──────── Source data ────────
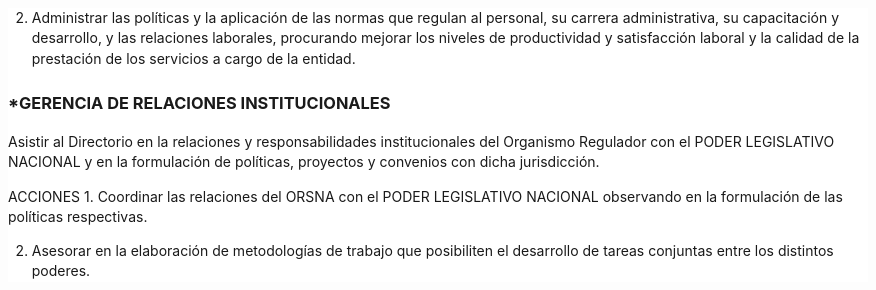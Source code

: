 2. Administrar las políticas y la aplicación de las normas que regulan al personal, su carrera administrativa, su capacitación y desarrollo, y las relaciones laborales, procurando mejorar los niveles de productividad y satisfacción laboral y la calidad de la prestación de los servicios a cargo de la entidad.

### *GERENCIA DE RELACIONES INSTITUCIONALES

<a id="7"></a>
Asistir al Directorio en la relaciones y responsabilidades institucionales del Organismo Regulador con el PODER LEGISLATIVO NACIONAL y en la formulación de políticas, proyectos y convenios con dicha jurisdicción.

ACCIONES 1. Coordinar las relaciones del ORSNA con el PODER LEGISLATIVO NACIONAL observando en la formulación de las políticas respectivas.

2. Asesorar en la elaboración de metodologías de trabajo que posibiliten el desarrollo de tareas conjuntas entre los distintos poderes.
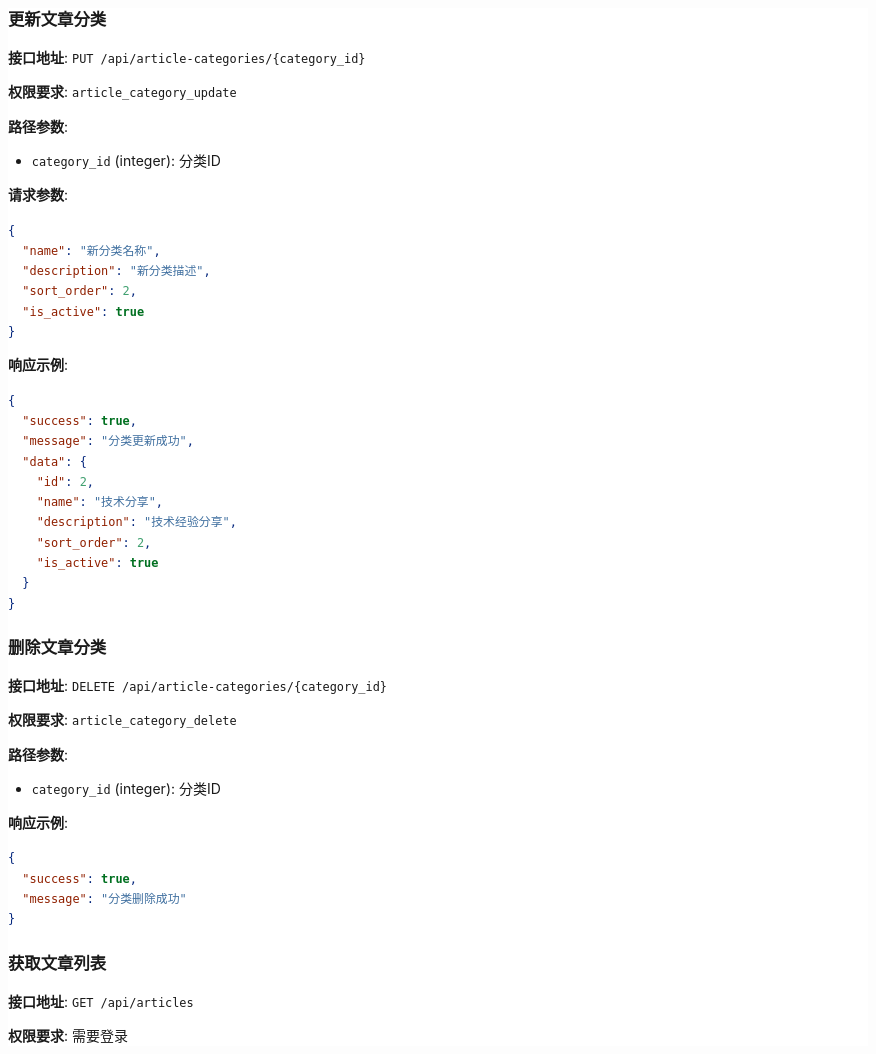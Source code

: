 ### 更新文章分类

**接口地址**: `PUT /api/article-categories/{category_id}`

**权限要求**: `article_category_update`

**路径参数**:
- `category_id` (integer): 分类ID

**请求参数**:
```json
{
  "name": "新分类名称",
  "description": "新分类描述",
  "sort_order": 2,
  "is_active": true
}
```

**响应示例**:
```json
{
  "success": true,
  "message": "分类更新成功",
  "data": {
    "id": 2,
    "name": "技术分享",
    "description": "技术经验分享",
    "sort_order": 2,
    "is_active": true
  }
}
```

### 删除文章分类

**接口地址**: `DELETE /api/article-categories/{category_id}`

**权限要求**: `article_category_delete`

**路径参数**:
- `category_id` (integer): 分类ID

**响应示例**:
```json
{
  "success": true,
  "message": "分类删除成功"
}
```

### 获取文章列表

**接口地址**: `GET /api/articles`

**权限要求**: 需要登录
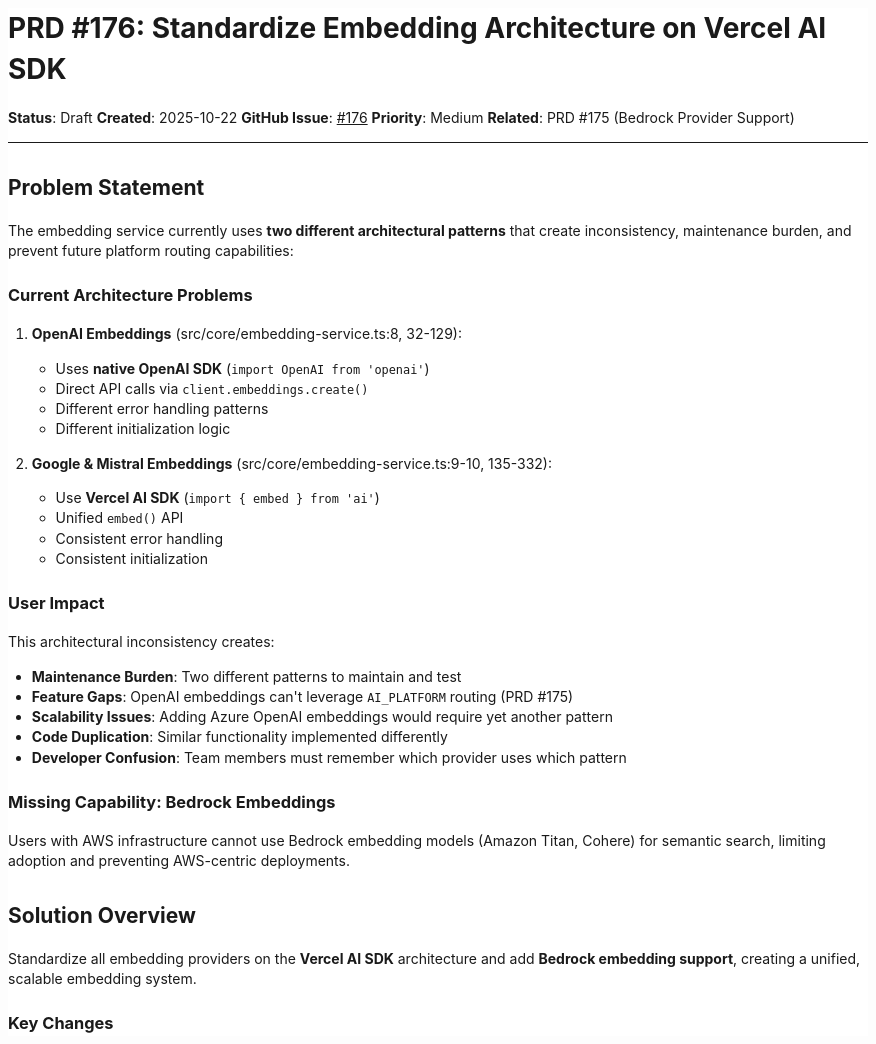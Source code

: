 # PRD #176: Standardize Embedding Architecture on Vercel AI SDK

**Status**: Draft
**Created**: 2025-10-22
**GitHub Issue**: [#176](https://github.com/vfarcic/dot-ai/issues/176)
**Priority**: Medium
**Related**: PRD #175 (Bedrock Provider Support)

---

## Problem Statement

The embedding service currently uses **two different architectural patterns** that create inconsistency, maintenance burden, and prevent future platform routing capabilities:

### Current Architecture Problems

1. **OpenAI Embeddings** (src/core/embedding-service.ts:8, 32-129):
   - Uses **native OpenAI SDK** (`import OpenAI from 'openai'`)
   - Direct API calls via `client.embeddings.create()`
   - Different error handling patterns
   - Different initialization logic

2. **Google & Mistral Embeddings** (src/core/embedding-service.ts:9-10, 135-332):
   - Use **Vercel AI SDK** (`import { embed } from 'ai'`)
   - Unified `embed()` API
   - Consistent error handling
   - Consistent initialization

### User Impact

This architectural inconsistency creates:

- **Maintenance Burden**: Two different patterns to maintain and test
- **Feature Gaps**: OpenAI embeddings can't leverage `AI_PLATFORM` routing (PRD #175)
- **Scalability Issues**: Adding Azure OpenAI embeddings would require yet another pattern
- **Code Duplication**: Similar functionality implemented differently
- **Developer Confusion**: Team members must remember which provider uses which pattern

### Missing Capability: Bedrock Embeddings

Users with AWS infrastructure cannot use Bedrock embedding models (Amazon Titan, Cohere) for semantic search, limiting adoption and preventing AWS-centric deployments.

## Solution Overview

Standardize all embedding providers on the **Vercel AI SDK** architecture and add **Bedrock embedding support**, creating a unified, scalable embedding system.

### Key Changes
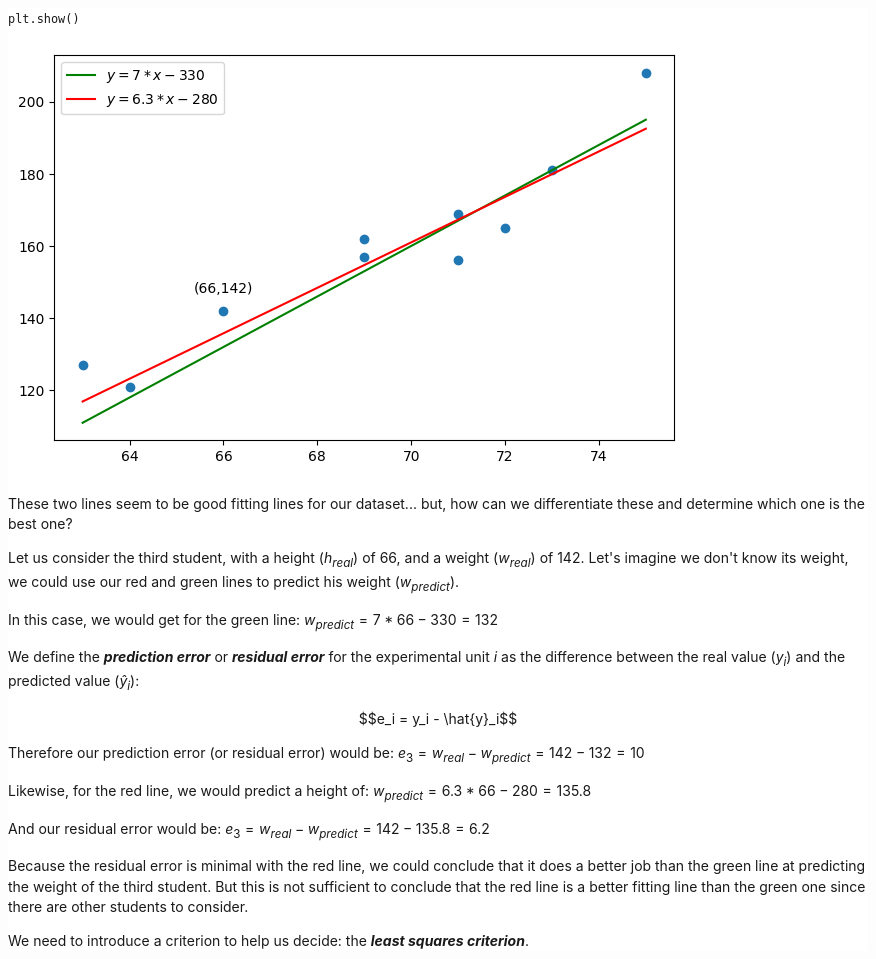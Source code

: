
 ```python
plt.show()
```


![png](/assets/images/output_8_0.png)


These two lines seem to be good fitting lines for our dataset... but, how can we differentiate these and determine which one is the best one?

Let us consider the third student, with a height ($h_{real}$) of 66, and a weight ($w_{real}$) of 142. Let's imagine we don't know its weight, we could use our red and green lines to predict his weight ($w_{predict}$).

In this case, we would get for the green line: $w_{predict} = 7 * 66 - 330 = 132$

We define the ***prediction error*** or ***residual error*** for the experimental unit $i$ as the difference between the real value ($y_i$) and the predicted value ($\hat{y}_i$):

<p style="text-align: center;">$$e_i = y_i - \hat{y}_i$$</p>

Therefore our prediction error (or residual error) would be: $e_3 = w_{real} - w_{predict} = 142 - 132 = 10$

Likewise, for the red line, we would predict a height of: $w_{predict} = 6.3 * 66 - 280 = 135.8$

And our residual error would be: $e_3 = w_{real} - w_{predict} = 142 - 135.8 = 6.2$


Because the residual error is minimal with the red line, we could conclude that it does a better job than the green line at predicting the weight of the third student. But this is not sufficient to conclude that the red line is a better fitting line than the green one since there are other students to consider.

We need to introduce a criterion to help us decide: the ***least squares criterion***.
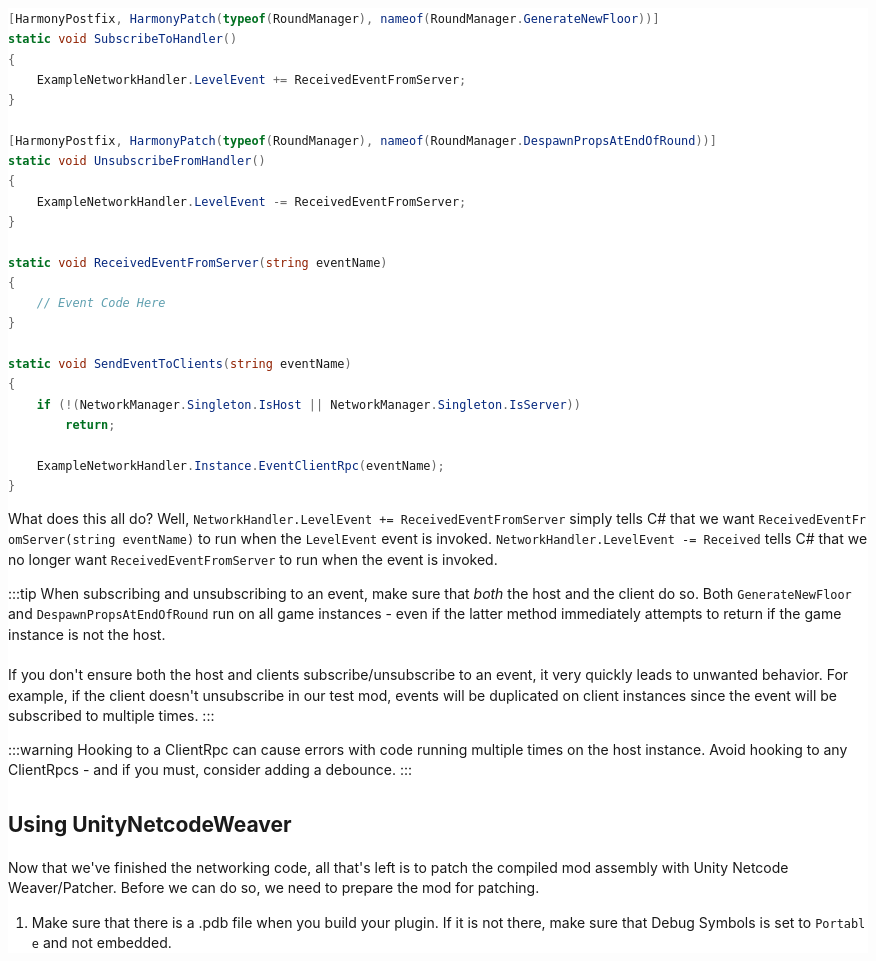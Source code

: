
 ```cs
[HarmonyPostfix, HarmonyPatch(typeof(RoundManager), nameof(RoundManager.GenerateNewFloor))]
static void SubscribeToHandler()
{
    ExampleNetworkHandler.LevelEvent += ReceivedEventFromServer;
}

[HarmonyPostfix, HarmonyPatch(typeof(RoundManager), nameof(RoundManager.DespawnPropsAtEndOfRound))]
static void UnsubscribeFromHandler()
{
    ExampleNetworkHandler.LevelEvent -= ReceivedEventFromServer;
}

static void ReceivedEventFromServer(string eventName)
{
    // Event Code Here
}

static void SendEventToClients(string eventName)
{
    if (!(NetworkManager.Singleton.IsHost || NetworkManager.Singleton.IsServer))
        return;

    ExampleNetworkHandler.Instance.EventClientRpc(eventName);
}
```

What does this all do? Well, `NetworkHandler.LevelEvent += ReceivedEventFromServer` simply tells C# that we want `ReceivedEventFromServer(string eventName)` to run when the `LevelEvent` event is invoked. `NetworkHandler.LevelEvent -= Received` tells C# that we no longer want `ReceivedEventFromServer` to run when the event is invoked.

:::tip
When subscribing and unsubscribing to an event, make sure that <i>both</i> the host and the client do so. Both `GenerateNewFloor` and `DespawnPropsAtEndOfRound` run on all game instances - even if the latter method immediately attempts to return if the game instance is not the host.<br><br>If you don't ensure both the host and clients subscribe/unsubscribe to an event, it very quickly leads to unwanted behavior. For example, if the client doesn't unsubscribe in our test mod, events will be duplicated on client instances since the event will be subscribed to multiple times.
:::

:::warning
Hooking to a ClientRpc can cause errors with code running multiple times on the host instance. Avoid hooking to any ClientRpcs - and if you must, consider adding a debounce.
:::

## Using UnityNetcodeWeaver

Now that we've finished the networking code, all that's left is to patch the compiled mod assembly with Unity Netcode Weaver/Patcher. Before we can do so, we need to prepare the mod for patching.

1. Make sure that there is a .pdb file when you build your plugin. If it is not there, make sure that Debug Symbols is set to `Portable` and not embedded.
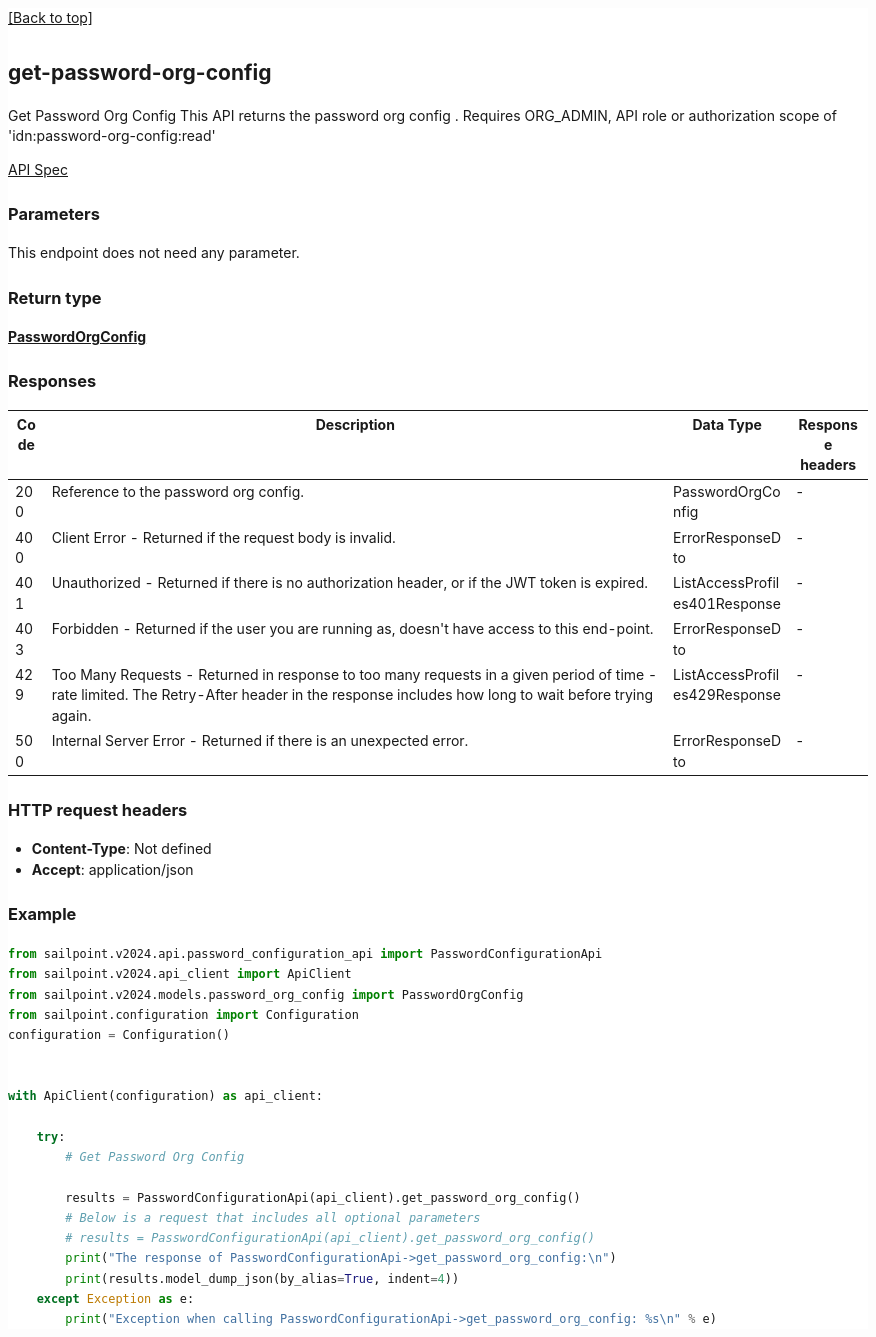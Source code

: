 

[[Back to top]](#) 

## get-password-org-config
Get Password Org Config
This API returns the password org config . Requires ORG_ADMIN, API role or authorization scope of 'idn:password-org-config:read'

[API Spec](https://developer.sailpoint.com/docs/api/v2024/get-password-org-config)

### Parameters 
This endpoint does not need any parameter. 

### Return type
[**PasswordOrgConfig**](../models/password-org-config)

### Responses
Code | Description  | Data Type | Response headers |
------------- | ------------- | ------------- |------------------|
200 | Reference to the password org config. | PasswordOrgConfig |  -  |
400 | Client Error - Returned if the request body is invalid. | ErrorResponseDto |  -  |
401 | Unauthorized - Returned if there is no authorization header, or if the JWT token is expired. | ListAccessProfiles401Response |  -  |
403 | Forbidden - Returned if the user you are running as, doesn&#39;t have access to this end-point. | ErrorResponseDto |  -  |
429 | Too Many Requests - Returned in response to too many requests in a given period of time - rate limited. The Retry-After header in the response includes how long to wait before trying again. | ListAccessProfiles429Response |  -  |
500 | Internal Server Error - Returned if there is an unexpected error. | ErrorResponseDto |  -  |

### HTTP request headers
 - **Content-Type**: Not defined
 - **Accept**: application/json

### Example

```python
from sailpoint.v2024.api.password_configuration_api import PasswordConfigurationApi
from sailpoint.v2024.api_client import ApiClient
from sailpoint.v2024.models.password_org_config import PasswordOrgConfig
from sailpoint.configuration import Configuration
configuration = Configuration()


with ApiClient(configuration) as api_client:

    try:
        # Get Password Org Config
        
        results = PasswordConfigurationApi(api_client).get_password_org_config()
        # Below is a request that includes all optional parameters
        # results = PasswordConfigurationApi(api_client).get_password_org_config()
        print("The response of PasswordConfigurationApi->get_password_org_config:\n")
        print(results.model_dump_json(by_alias=True, indent=4))
    except Exception as e:
        print("Exception when calling PasswordConfigurationApi->get_password_org_config: %s\n" % e)
```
────────
### Task to carry out
If a picture appears among the records, leave it out, and otherwise reproduce exactly every line from the first line through the one with "ACCIONES 1. Coordinar", both included.

### Response to this task
Source code

: 2. Administrar las políticas y la aplicación de las normas que regulan al personal, su carrera administrativa, su capacitación y desarrollo, y las relaciones laborales, procurando mejorar los niveles de productividad y satisfacción laboral y la calidad de la prestación de los servicios a cargo de la entidad.

### *GERENCIA DE RELACIONES INSTITUCIONALES

<a id="7"></a>
Asistir al Directorio en la relaciones y responsabilidades institucionales del Organismo Regulador con el PODER LEGISLATIVO NACIONAL y en la formulación de políticas, proyectos y convenios con dicha jurisdicción.

ACCIONES 1. Coordinar las relaciones del ORSNA con el PODER LEGISLATIVO NACIONAL observando en la formulación de las políticas respectivas.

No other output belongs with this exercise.